Billet invité. Ouvert aux commentaires.
L’éditorial du Monde en date du 24 octobre 2016 : Échec du CETA : l’isolement de l’Europe est un contresens, tire l’oreille de la Belgique, petit pays récalcitrant « qui a organisé le démantèlement de son État au profit des régions, en leur donnant un pouvoir exorbitant » : la Belgique a répondu aux sirènes du populisme et de la vetocratie. Refusant la belle offre du marché, elle risque la marginalisation de l’Europe et il faut la mettre au coin avec le bonnet d’âne, si ce n’est déjà fait.
Que peut-elle répondre à ce mauvais bulletin?
Tout d’abord, fédéraliser un État n’est pas une opération destructrice, ainsi que le suggère le terme « démantèlement ». On peut de l’extérieur s’interroger avec perplexité sur le conflit immémorial entre Wallons et Flamands, voire en rire. On doit cependant s’accorder sur le constat d’un dialogue entre les régions et de la volonté générale de respecter leurs différences.
À cet endroit se profile la singularité de la Belgique. Elle est un État que certains qualifieront d’« artificiel », regroupant des communautés culturellement très différentes. C’est sans doute une des raisons pour lesquelles, là où il n’y pas vraiment de regroupement « territorial », le rôle de la culture et du dialogue doivent être prédominants. Ce principe va à l’encontre de celui du populisme, niant les disparités pour mettre en relief un prétendu « bon sens ».
Ensuite, comme l’a bien souligné Paul Magnette, Ministre-Président de la Région wallonne, l’engagement politique en Wallonie est vivant, fécond, les gouvernants se doivent de prêter l’oreille au grand mouvement porteur de celui-ci. Il n’est pas inutile de rappeler que des villes comme Liège ou Charleroi ont participé prioritairement au mouvement d’industrialisation qui a fait la gloire de la Belgique au 19ème siècle, mais leur population en a aussi beaucoup souffert suite à l’exploitation démesurée de sa capacité de travail. La terre de Wallonie est effectivement un berceau de luttes ouvrières, comme le fut à la même époque celle du Jura, et on peut lui être reconnaissant des acquis sociaux que ces luttes ont apportés.
Le mot « démocratie », revendiqué à juste titre, prend justement dans ce contexte tout son sens, dans son rôle fondateur de l’État et de revendication populaire.
Ainsi, la Belgique est bien un petit pays fabriqué de toutes pièces, dont les habitants ont cependant porté l’Histoire de manière courageuse, et ce serait leur faire déshonneur aujourd’hui de faire fi de cet héritage. Si la notion de « populisme » est négative, celle de « peuple », cependant, distinct en lui-même par ses valeurs et traditions, peut être fondatrice d’entente et de rassemblement.

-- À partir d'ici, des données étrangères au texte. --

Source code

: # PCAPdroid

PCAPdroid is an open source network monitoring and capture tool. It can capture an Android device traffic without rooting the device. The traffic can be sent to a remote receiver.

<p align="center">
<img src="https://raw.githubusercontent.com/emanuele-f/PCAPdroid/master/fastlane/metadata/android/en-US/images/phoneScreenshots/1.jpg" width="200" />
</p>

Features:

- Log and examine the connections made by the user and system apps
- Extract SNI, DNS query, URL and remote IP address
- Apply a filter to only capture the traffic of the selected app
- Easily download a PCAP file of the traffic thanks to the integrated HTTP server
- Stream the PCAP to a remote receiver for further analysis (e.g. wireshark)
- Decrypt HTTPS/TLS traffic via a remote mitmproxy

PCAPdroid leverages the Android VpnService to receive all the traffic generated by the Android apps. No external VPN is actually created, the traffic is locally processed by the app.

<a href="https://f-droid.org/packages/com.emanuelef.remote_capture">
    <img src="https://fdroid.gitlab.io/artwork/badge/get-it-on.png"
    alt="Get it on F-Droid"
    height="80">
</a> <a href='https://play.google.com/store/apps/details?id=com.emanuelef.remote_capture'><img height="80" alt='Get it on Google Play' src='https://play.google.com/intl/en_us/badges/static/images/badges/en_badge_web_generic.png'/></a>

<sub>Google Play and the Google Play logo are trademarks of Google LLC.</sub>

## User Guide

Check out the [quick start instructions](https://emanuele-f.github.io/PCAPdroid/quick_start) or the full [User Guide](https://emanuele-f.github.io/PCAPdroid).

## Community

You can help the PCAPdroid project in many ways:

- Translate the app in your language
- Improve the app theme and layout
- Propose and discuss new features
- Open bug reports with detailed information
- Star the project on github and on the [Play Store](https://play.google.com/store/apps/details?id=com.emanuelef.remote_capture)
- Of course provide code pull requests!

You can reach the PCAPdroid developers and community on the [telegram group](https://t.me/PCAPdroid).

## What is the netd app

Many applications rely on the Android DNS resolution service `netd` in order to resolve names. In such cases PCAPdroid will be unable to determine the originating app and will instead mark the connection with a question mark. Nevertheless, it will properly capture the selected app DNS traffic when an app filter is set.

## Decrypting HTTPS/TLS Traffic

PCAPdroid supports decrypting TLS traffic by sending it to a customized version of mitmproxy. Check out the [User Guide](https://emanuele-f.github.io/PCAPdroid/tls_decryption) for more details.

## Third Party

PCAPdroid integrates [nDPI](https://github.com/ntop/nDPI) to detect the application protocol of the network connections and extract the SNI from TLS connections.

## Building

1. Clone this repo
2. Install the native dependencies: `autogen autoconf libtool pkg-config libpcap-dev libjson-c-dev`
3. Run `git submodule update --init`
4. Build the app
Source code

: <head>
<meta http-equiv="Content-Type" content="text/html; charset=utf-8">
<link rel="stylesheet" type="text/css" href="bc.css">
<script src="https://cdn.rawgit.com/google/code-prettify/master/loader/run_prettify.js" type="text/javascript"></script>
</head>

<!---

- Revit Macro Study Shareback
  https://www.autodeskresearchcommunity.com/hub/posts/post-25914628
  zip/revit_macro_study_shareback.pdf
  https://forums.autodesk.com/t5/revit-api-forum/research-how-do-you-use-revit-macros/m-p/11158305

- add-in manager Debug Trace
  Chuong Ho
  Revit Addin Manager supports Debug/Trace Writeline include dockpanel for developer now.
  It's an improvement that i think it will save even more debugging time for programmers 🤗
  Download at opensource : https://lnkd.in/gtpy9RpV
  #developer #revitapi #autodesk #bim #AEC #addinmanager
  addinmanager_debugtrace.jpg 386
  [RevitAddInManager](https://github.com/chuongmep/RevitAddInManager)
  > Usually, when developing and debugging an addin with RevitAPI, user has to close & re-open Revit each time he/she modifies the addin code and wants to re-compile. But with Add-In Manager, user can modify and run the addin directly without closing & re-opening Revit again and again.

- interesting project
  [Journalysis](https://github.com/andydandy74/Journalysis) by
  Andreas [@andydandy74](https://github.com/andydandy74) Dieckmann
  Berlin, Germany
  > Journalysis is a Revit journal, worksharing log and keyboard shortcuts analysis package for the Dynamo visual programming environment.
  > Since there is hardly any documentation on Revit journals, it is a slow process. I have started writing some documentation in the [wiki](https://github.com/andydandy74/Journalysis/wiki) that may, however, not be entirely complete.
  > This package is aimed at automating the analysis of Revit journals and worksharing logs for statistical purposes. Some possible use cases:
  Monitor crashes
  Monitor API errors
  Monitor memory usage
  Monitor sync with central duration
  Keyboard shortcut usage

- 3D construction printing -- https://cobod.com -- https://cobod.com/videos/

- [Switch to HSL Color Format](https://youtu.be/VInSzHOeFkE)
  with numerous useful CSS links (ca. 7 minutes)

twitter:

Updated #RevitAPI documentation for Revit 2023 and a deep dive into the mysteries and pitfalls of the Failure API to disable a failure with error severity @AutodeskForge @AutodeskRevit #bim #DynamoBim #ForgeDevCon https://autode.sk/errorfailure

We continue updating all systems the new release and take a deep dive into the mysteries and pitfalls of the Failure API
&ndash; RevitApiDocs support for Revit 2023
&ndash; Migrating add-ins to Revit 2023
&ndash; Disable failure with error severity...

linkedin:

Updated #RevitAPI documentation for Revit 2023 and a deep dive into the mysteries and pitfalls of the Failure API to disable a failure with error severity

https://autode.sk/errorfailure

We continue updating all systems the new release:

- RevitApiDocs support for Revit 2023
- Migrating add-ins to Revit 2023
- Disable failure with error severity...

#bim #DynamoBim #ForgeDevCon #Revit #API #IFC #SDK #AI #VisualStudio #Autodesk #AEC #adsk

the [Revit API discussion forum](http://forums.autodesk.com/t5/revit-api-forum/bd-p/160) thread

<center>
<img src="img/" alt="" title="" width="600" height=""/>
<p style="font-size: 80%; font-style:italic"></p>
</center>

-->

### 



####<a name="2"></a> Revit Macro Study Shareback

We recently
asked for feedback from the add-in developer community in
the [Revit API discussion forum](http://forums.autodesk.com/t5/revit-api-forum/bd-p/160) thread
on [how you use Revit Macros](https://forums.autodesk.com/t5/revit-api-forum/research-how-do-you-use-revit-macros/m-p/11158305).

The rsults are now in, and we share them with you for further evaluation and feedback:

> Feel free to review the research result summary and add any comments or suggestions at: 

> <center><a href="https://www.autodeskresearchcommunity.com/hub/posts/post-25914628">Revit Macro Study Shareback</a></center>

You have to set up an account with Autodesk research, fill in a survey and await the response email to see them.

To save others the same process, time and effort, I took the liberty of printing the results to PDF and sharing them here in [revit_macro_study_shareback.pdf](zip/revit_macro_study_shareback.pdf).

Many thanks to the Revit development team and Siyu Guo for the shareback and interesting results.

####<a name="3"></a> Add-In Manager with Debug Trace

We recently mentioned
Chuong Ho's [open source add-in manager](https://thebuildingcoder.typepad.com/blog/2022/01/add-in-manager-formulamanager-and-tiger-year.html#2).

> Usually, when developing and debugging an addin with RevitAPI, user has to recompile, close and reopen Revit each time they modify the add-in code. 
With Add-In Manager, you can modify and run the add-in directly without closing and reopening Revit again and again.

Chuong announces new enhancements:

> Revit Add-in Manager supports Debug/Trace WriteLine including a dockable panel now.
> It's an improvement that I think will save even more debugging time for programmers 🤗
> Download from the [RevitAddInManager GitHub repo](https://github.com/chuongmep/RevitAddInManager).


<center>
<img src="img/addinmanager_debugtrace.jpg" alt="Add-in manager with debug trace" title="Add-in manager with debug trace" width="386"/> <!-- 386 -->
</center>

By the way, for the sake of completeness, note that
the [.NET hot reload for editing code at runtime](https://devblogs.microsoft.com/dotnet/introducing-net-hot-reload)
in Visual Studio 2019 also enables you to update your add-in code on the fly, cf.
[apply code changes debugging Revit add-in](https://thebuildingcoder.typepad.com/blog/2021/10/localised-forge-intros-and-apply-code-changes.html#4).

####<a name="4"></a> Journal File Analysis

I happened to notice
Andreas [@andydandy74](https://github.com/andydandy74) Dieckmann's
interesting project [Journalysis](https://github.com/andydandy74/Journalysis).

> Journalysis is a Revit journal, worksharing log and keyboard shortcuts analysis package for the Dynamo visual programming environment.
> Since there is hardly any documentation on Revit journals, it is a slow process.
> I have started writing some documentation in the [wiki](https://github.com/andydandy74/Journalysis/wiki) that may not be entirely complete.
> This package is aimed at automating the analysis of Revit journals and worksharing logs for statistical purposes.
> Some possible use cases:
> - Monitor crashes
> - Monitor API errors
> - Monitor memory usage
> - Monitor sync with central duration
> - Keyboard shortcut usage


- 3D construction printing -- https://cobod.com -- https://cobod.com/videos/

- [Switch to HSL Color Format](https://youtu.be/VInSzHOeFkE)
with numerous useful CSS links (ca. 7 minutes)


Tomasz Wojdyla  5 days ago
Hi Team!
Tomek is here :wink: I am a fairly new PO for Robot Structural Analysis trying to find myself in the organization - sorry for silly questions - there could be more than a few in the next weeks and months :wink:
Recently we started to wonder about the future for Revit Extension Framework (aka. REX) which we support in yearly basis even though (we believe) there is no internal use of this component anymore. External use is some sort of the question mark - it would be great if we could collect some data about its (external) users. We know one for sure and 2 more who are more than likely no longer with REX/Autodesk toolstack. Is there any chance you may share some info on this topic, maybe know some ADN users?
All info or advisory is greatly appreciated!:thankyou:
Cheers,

À l’heure où beaucoup s’accordent à dire que le monde ne peut plus être perçu que sur deux plans, celui de la localité et de la globalité, la Wallonie par sa volonté d’exister et d’être consultée nous ramène à un sens de l’Histoire bien contemporain. Sinon, il n’y aura plus place pour personne et nous n’aurons plus qu’à nous fondre dans l’immense loi du marché, que notre avis n’intéresse pas.